__Problem requirements__
Please return the records below exactly as they appear, leaving every picture out.

__Data extracts__

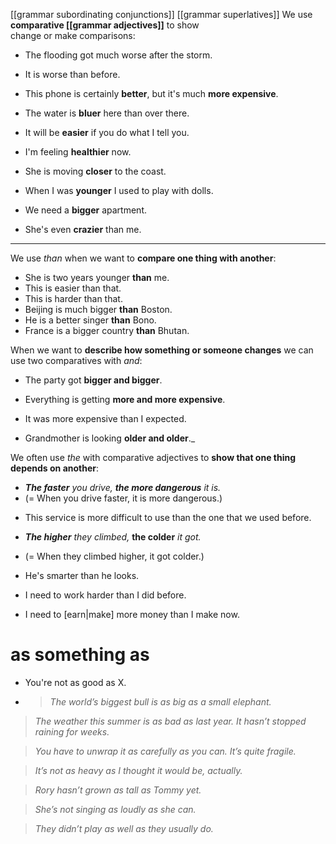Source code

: [[grammar subordinating conjunctions]]
[[grammar superlatives]]
We use **comparative [[grammar adjectives]]** to show change or make comparisons:
  
- The flooding got much worse after the storm.
- It is worse than before.

- This phone is certainly **better**, but it's much **more expensive**.
- The water is **bluer** here than over there.
- It will be **easier** if you do what I tell you.
- I'm feeling **healthier** now.
- She is moving **closer** to the coast.
- When I was **younger** I used to play with dolls.
- We need a **bigger** apartment.
- She's even **crazier** than me.
---
We use _than_ when we want to **compare one thing with another**:

- She is two years younger **than** me.
- This is easier than that.
- This is harder than that.
- Beijing is much bigger **than** Boston.
- He is a better singer **than** Bono.
- France is a bigger country **than** Bhutan.



When we want to **describe how something or someone changes** we can use two comparatives with _and_:

 
- The party got **bigger and bigger**.

 - Everything is getting **more and more expensive**.
 - It was more expensive than I expected.

- Grandmother is looking **older and older**._


We often use _the_ with comparative adjectives to **show that one thing depends on another**:

  

* _**The faster** you drive, **the more dangerous** it is._ 
* (= When you drive faster, it is more dangerous.)

- This service is more difficult to use than the one that we used before.

* _**The higher** they climbed,_ **the colder** _it got._ 

* (= When they climbed higher, it got colder.)

* He's smarter than he looks.
* I need to work harder than I did before.
* I need to [earn|make] more money than I make now.


# as something as

- You're not as good as X.
- > _The world’s biggest bull is as big as a small elephant._

> _The weather this summer is as bad as last year. It hasn’t stopped raining for weeks._

> _You have to unwrap it as carefully as you can. It’s quite fragile._

> _It’s not as heavy as I thought it would be, actually._

> _Rory hasn’t grown as tall as Tommy yet._

> _She’s not singing as loudly as she can._

> _They didn’t play as well as they usually do._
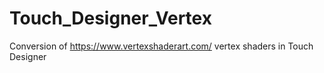 # Touch_Designer_Vertex

Conversion of https://www.vertexshaderart.com/ vertex shaders in Touch Designer 
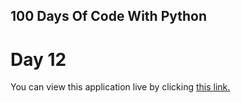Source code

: ## 100 Days Of Code With Python

# Day 12

You can view this application live by clicking [this link.](https://repl.it/@ArisRoutsis/guess-the-number)
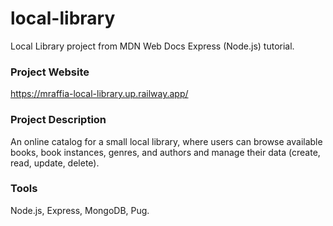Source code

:# local-library
Local Library project from MDN Web Docs Express (Node.js) tutorial.

### Project Website
https://mraffia-local-library.up.railway.app/

### Project Description
An online catalog for a small local library, where users can browse available books, book instances, genres, and authors and manage their data (create, read, update, delete).

### Tools
Node.js, Express, MongoDB, Pug.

__Exercise answer__
Source code

: [[grammar subordinating conjunctions]]
[[grammar superlatives]]
We use **comparative [[grammar adjectives]]** to show change or make comparisons:
  
- The flooding got much worse after the storm.
- It is worse than before.

- This phone is certainly **better**, but it's much **more expensive**.
- The water is **bluer** here than over there.
- It will be **easier** if you do what I tell you.
- I'm feeling **healthier** now.
- She is moving **closer** to the coast.
- When I was **younger** I used to play with dolls.
- We need a **bigger** apartment.
- She's even **crazier** than me.
---
We use _than_ when we want to **compare one thing with another**:

- She is two years younger **than** me.
- This is easier than that.
- This is harder than that.
- Beijing is much bigger **than** Boston.
- He is a better singer **than** Bono.
- France is a bigger country **than** Bhutan.



When we want to **describe how something or someone changes** we can use two comparatives with _and_:

 
- The party got **bigger and bigger**.

 - Everything is getting **more and more expensive**.
 - It was more expensive than I expected.

- Grandmother is looking **older and older**._


We often use _the_ with comparative adjectives to **show that one thing depends on another**:

  

* _**The faster** you drive, **the more dangerous** it is._ 
* (= When you drive faster, it is more dangerous.)

- This service is more difficult to use than the one that we used before.

* _**The higher** they climbed,_ **the colder** _it got._ 

* (= When they climbed higher, it got colder.)

* He's smarter than he looks.
* I need to work harder than I did before.
* I need to [earn|make] more money than I make now.


# as something as

- You're not as good as X.
- > _The world’s biggest bull is as big as a small elephant._

> _The weather this summer is as bad as last year. It hasn’t stopped raining for weeks._

> _You have to unwrap it as carefully as you can. It’s quite fragile._

> _It’s not as heavy as I thought it would be, actually._

> _Rory hasn’t grown as tall as Tommy yet._

> _She’s not singing as loudly as she can._

> _They didn’t play as well as they usually do._
 # Touch_Designer_Vertex

Conversion of https://www.vertexshaderart.com/ vertex shaders in Touch Designer 
Source code

: ## 100 Days Of Code With Python

# Day 12

You can view this application live by clicking [this link.](https://repl.it/@ArisRoutsis/guess-the-number)
Source code

:# local-library
Local Library project from MDN Web Docs Express (Node.js) tutorial.

### Project Website
https://mraffia-local-library.up.railway.app/

### Project Description
An online catalog for a small local library, where users can browse available books, book instances, genres, and authors and manage their data (create, read, update, delete).

### Tools
Node.js, Express, MongoDB, Pug.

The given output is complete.